§ **Data excerpts**
-------
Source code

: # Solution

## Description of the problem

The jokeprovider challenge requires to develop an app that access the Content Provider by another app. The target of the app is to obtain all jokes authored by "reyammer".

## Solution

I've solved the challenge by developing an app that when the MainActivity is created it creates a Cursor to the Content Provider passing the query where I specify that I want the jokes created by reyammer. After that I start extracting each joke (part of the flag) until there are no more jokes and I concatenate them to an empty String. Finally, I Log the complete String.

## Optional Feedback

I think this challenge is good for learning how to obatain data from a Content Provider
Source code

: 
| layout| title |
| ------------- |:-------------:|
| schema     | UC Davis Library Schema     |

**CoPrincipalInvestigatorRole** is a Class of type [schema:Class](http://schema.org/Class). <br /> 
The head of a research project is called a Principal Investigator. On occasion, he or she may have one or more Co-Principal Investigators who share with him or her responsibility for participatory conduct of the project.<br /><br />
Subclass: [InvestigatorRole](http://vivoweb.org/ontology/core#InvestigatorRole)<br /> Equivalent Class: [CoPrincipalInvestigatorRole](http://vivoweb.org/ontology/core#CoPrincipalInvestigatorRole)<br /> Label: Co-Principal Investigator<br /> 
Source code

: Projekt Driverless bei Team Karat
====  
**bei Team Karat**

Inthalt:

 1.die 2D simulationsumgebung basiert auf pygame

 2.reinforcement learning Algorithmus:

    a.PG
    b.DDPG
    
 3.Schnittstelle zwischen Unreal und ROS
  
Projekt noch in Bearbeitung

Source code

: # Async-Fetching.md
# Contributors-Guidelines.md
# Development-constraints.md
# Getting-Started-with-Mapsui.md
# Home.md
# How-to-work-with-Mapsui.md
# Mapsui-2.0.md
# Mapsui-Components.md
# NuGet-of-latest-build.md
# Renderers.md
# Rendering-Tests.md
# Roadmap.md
-------
§ **What is needed**
Your answer must consist of every line in the listing that contains "Class".

§ **Answer**
**CoPrincipalInvestigatorRole** is a Class of type [schema:Class](http://schema.org/Class). <br /> 
Subclass: [InvestigatorRole](http://vivoweb.org/ontology/core#InvestigatorRole)<br /> Equivalent Class: [CoPrincipalInvestigatorRole](http://vivoweb.org/ontology/core#CoPrincipalInvestigatorRole)<br /> Label: Co-Principal Investigator<br /> 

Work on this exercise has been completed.